Exercise objective: What you return should be the complete listing, unchanged, with no pictures in it.

Dataset extract:
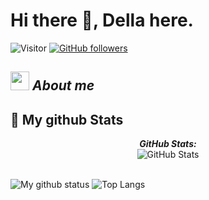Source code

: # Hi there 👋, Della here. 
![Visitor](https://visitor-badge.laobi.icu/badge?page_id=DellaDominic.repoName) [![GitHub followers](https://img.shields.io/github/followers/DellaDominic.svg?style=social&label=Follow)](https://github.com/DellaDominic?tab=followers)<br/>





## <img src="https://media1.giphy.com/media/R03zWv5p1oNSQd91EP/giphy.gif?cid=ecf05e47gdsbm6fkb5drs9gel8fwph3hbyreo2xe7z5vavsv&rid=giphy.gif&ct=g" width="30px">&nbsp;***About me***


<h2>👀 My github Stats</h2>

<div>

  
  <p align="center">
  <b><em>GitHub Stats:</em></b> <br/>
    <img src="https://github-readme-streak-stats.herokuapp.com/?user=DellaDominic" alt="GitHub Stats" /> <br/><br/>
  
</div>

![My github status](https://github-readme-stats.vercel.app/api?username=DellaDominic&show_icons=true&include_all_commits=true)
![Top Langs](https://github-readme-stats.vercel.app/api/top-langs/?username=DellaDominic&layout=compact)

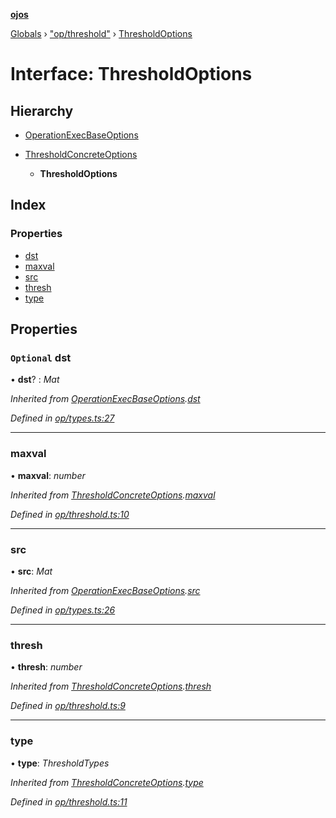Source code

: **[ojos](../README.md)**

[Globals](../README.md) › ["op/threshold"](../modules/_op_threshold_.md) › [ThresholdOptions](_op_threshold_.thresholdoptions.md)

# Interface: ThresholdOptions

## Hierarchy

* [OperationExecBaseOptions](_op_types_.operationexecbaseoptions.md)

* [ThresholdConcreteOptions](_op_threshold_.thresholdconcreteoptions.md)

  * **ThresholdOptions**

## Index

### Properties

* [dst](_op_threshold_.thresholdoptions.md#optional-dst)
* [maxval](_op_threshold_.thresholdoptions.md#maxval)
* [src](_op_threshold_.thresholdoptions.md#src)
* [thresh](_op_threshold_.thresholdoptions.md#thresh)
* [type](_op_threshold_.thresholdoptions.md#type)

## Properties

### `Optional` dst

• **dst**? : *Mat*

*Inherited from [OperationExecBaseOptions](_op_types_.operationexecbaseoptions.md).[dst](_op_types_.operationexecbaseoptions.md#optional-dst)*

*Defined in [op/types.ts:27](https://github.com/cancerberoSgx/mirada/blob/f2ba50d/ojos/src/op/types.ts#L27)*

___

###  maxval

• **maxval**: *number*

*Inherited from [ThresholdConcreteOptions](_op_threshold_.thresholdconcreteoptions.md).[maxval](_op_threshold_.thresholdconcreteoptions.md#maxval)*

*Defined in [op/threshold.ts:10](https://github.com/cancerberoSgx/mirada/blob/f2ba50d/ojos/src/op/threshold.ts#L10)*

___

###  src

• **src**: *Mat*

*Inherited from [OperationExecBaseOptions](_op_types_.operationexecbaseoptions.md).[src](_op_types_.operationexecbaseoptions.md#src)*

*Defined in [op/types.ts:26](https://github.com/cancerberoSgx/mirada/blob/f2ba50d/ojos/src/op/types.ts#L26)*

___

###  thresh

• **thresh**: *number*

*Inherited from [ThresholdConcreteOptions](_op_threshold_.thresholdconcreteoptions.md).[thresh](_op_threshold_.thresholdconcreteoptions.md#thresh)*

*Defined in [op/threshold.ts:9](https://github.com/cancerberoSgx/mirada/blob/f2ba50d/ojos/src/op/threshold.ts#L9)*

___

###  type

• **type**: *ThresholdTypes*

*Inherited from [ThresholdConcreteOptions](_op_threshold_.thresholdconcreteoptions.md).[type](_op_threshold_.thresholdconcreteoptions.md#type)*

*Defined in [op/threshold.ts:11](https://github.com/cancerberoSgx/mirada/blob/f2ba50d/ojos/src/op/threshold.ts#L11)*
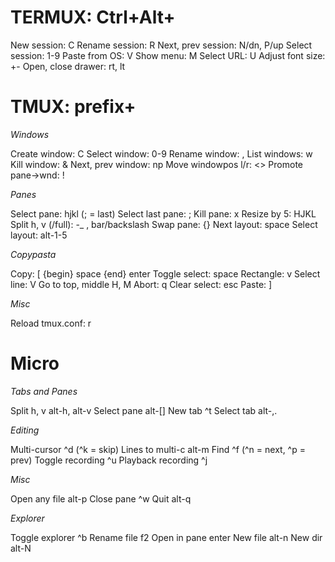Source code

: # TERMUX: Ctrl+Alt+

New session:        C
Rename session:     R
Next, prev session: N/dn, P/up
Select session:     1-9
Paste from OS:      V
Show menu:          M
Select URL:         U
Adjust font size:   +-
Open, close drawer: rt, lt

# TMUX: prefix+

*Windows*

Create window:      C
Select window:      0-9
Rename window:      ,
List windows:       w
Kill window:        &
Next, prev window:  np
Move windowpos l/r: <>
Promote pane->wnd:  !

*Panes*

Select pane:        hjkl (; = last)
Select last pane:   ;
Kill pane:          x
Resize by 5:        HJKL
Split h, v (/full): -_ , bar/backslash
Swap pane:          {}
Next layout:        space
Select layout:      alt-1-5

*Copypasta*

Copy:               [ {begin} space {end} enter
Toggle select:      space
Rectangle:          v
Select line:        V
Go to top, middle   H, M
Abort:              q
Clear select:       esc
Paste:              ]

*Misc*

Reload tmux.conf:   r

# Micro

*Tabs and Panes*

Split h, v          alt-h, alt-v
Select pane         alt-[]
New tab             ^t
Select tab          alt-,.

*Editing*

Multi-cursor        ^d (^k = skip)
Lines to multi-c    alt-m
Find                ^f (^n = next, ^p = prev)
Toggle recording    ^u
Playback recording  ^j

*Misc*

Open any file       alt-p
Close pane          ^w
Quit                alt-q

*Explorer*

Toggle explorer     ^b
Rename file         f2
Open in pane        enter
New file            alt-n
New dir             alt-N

Answer to this exercise:
Source code

: # Hi there 👋, Della here. 
![Visitor](https://visitor-badge.laobi.icu/badge?page_id=DellaDominic.repoName) [![GitHub followers](https://img.shields.io/github/followers/DellaDominic.svg?style=social&label=Follow)](https://github.com/DellaDominic?tab=followers)<br/>





## <img src="https://media1.giphy.com/media/R03zWv5p1oNSQd91EP/giphy.gif?cid=ecf05e47gdsbm6fkb5drs9gel8fwph3hbyreo2xe7z5vavsv&rid=giphy.gif&ct=g" width="30px">&nbsp;***About me***


<h2>👀 My github Stats</h2>

<div>

  
  <p align="center">
  <b><em>GitHub Stats:</em></b> <br/>
    <img src="https://github-readme-streak-stats.herokuapp.com/?user=DellaDominic" alt="GitHub Stats" /> <br/><br/>
  
</div>

![My github status](https://github-readme-stats.vercel.app/api?username=DellaDominic&show_icons=true&include_all_commits=true)
![Top Langs](https://github-readme-stats.vercel.app/api/top-langs/?username=DellaDominic&layout=compact)

Source code

: **[ojos](../README.md)**

[Globals](../README.md) › ["op/threshold"](../modules/_op_threshold_.md) › [ThresholdOptions](_op_threshold_.thresholdoptions.md)

# Interface: ThresholdOptions

## Hierarchy

* [OperationExecBaseOptions](_op_types_.operationexecbaseoptions.md)

* [ThresholdConcreteOptions](_op_threshold_.thresholdconcreteoptions.md)

  * **ThresholdOptions**

## Index

### Properties

* [dst](_op_threshold_.thresholdoptions.md#optional-dst)
* [maxval](_op_threshold_.thresholdoptions.md#maxval)
* [src](_op_threshold_.thresholdoptions.md#src)
* [thresh](_op_threshold_.thresholdoptions.md#thresh)
* [type](_op_threshold_.thresholdoptions.md#type)

## Properties

### `Optional` dst

• **dst**? : *Mat*

*Inherited from [OperationExecBaseOptions](_op_types_.operationexecbaseoptions.md).[dst](_op_types_.operationexecbaseoptions.md#optional-dst)*

*Defined in [op/types.ts:27](https://github.com/cancerberoSgx/mirada/blob/f2ba50d/ojos/src/op/types.ts#L27)*

___

###  maxval

• **maxval**: *number*

*Inherited from [ThresholdConcreteOptions](_op_threshold_.thresholdconcreteoptions.md).[maxval](_op_threshold_.thresholdconcreteoptions.md#maxval)*

*Defined in [op/threshold.ts:10](https://github.com/cancerberoSgx/mirada/blob/f2ba50d/ojos/src/op/threshold.ts#L10)*

___

###  src

• **src**: *Mat*

*Inherited from [OperationExecBaseOptions](_op_types_.operationexecbaseoptions.md).[src](_op_types_.operationexecbaseoptions.md#src)*

*Defined in [op/types.ts:26](https://github.com/cancerberoSgx/mirada/blob/f2ba50d/ojos/src/op/types.ts#L26)*

___

###  thresh

• **thresh**: *number*

*Inherited from [ThresholdConcreteOptions](_op_threshold_.thresholdconcreteoptions.md).[thresh](_op_threshold_.thresholdconcreteoptions.md#thresh)*

*Defined in [op/threshold.ts:9](https://github.com/cancerberoSgx/mirada/blob/f2ba50d/ojos/src/op/threshold.ts#L9)*

___

###  type

• **type**: *ThresholdTypes*

*Inherited from [ThresholdConcreteOptions](_op_threshold_.thresholdconcreteoptions.md).[type](_op_threshold_.thresholdconcreteoptions.md#type)*

*Defined in [op/threshold.ts:11](https://github.com/cancerberoSgx/mirada/blob/f2ba50d/ojos/src/op/threshold.ts#L11)*
Source code

: # TERMUX: Ctrl+Alt+

New session:        C
Rename session:     R
Next, prev session: N/dn, P/up
Select session:     1-9
Paste from OS:      V
Show menu:          M
Select URL:         U
Adjust font size:   +-
Open, close drawer: rt, lt

# TMUX: prefix+

*Windows*

Create window:      C
Select window:      0-9
Rename window:      ,
List windows:       w
Kill window:        &
Next, prev window:  np
Move windowpos l/r: <>
Promote pane->wnd:  !

*Panes*

Select pane:        hjkl (; = last)
Select last pane:   ;
Kill pane:          x
Resize by 5:        HJKL
Split h, v (/full): -_ , bar/backslash
Swap pane:          {}
Next layout:        space
Select layout:      alt-1-5

*Copypasta*

Copy:               [ {begin} space {end} enter
Toggle select:      space
Rectangle:          v
Select line:        V
Go to top, middle   H, M
Abort:              q
Clear select:       esc
Paste:              ]

*Misc*

Reload tmux.conf:   r

# Micro

*Tabs and Panes*

Split h, v          alt-h, alt-v
Select pane         alt-[]
New tab             ^t
Select tab          alt-,.

*Editing*

Multi-cursor        ^d (^k = skip)
Lines to multi-c    alt-m
Find                ^f (^n = next, ^p = prev)
Toggle recording    ^u
Playback recording  ^j

*Misc*

Open any file       alt-p
Close pane          ^w
Quit                alt-q

*Explorer*

Toggle explorer     ^b
Rename file         f2
Open in pane        enter
New file            alt-n
New dir             alt-N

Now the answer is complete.